How Long You Should Walk to Boost Metabolism

It is very important to stay fit and in shape. While all body types are great, everyone should try to maintain their health at its best. Walking is one of the simplest and most effective exercises that one can try to achieve fitness goals. But there is a lot of confusion around walking for fitness. Not many of us know how to walk, how much to walk and how to boost the effectiveness of the walk to achieve greater goals. In this post, we have made this guide around walking with the aim to solve all your confusion. 

Walk to Boost Metabolism

So, let’s get started:

How to make your walks effective?

Whenever you choose to walk- morning or evening, you must make all your efforts to make it most effective. When you walk, you boost your metabolism by increasing the degree of speed, endurance, and inclination. When you walk vigorously, you burn calories which include protein, carbs, and fats. The burnt calories support the body by offering the right energy. The more you walk, the higher is the demand for energy in the body and the better are the results. 

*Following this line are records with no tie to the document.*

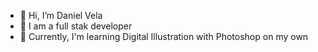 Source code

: - 👋 Hi, I’m Daniel Vela
- 🌱 I am a full stak developer
- 💞️ Currently, I'm learning Digital Illustration with Photoshop on my own 

<!---
danivelamartinez/danivelamartinez is a ✨ special ✨ repository because its `README.md` (this file) appears on your GitHub profile.
You can click the Preview link to take a look at your changes.
--->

Should you walk on a regular basis?

Yes, it is important that you walk on a regular basis to get the best results, however, this does not mean that you should burn yourself out and walk all seven days a week. However, you must walk at least 4-5 days a week for the desired results. 

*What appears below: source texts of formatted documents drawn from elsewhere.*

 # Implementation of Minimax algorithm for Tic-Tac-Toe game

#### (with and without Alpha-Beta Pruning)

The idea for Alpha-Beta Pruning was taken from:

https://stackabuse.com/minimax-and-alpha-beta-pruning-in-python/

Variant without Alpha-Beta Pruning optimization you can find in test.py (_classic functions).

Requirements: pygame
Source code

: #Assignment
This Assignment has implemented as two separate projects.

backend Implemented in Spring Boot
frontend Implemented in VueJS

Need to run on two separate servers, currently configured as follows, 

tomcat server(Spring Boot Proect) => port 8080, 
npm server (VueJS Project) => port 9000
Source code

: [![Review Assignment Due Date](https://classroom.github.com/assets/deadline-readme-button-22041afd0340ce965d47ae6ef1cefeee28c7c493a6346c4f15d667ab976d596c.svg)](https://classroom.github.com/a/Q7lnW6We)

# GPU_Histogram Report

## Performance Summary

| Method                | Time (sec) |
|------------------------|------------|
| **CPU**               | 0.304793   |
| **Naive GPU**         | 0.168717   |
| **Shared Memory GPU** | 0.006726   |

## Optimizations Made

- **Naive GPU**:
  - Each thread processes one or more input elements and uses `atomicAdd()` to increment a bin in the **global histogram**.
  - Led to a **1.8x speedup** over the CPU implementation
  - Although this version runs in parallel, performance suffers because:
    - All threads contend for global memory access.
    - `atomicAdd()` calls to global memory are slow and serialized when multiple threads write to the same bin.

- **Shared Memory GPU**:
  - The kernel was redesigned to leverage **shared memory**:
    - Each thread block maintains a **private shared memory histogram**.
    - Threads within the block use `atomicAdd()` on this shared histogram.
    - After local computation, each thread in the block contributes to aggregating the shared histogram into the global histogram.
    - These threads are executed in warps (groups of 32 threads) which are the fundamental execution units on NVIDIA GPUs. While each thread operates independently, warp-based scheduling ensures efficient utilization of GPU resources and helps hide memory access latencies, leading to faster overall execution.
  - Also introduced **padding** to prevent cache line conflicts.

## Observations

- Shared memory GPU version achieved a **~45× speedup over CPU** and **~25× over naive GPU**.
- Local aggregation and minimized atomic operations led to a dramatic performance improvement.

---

How walking boosts metabolisms?

When you maintain a walking routine and walk several times a week, you work on increasing your basal metabolic rate. This means that when you walk, your metabolism rate becomes faster than what it is when you are resting. As per a study, women who walked for nine hours per week had a lower body fat percentage and an increased basal metabolic rate. 

How long should you walk to boost metabolism?

The length and duration of a walk should be unique for each individual. How long should you walk depends on the body requirements? You must try and brisk walk for at least 30 minutes at a time. How much distance you cover depends on your pace, usually, a person can cover 2.5 to 3.3 kilometers if he/she walks briskly.

This duration and distance are enough to allow the body to start burning the calories and fat cells and pump up the metabolic rate.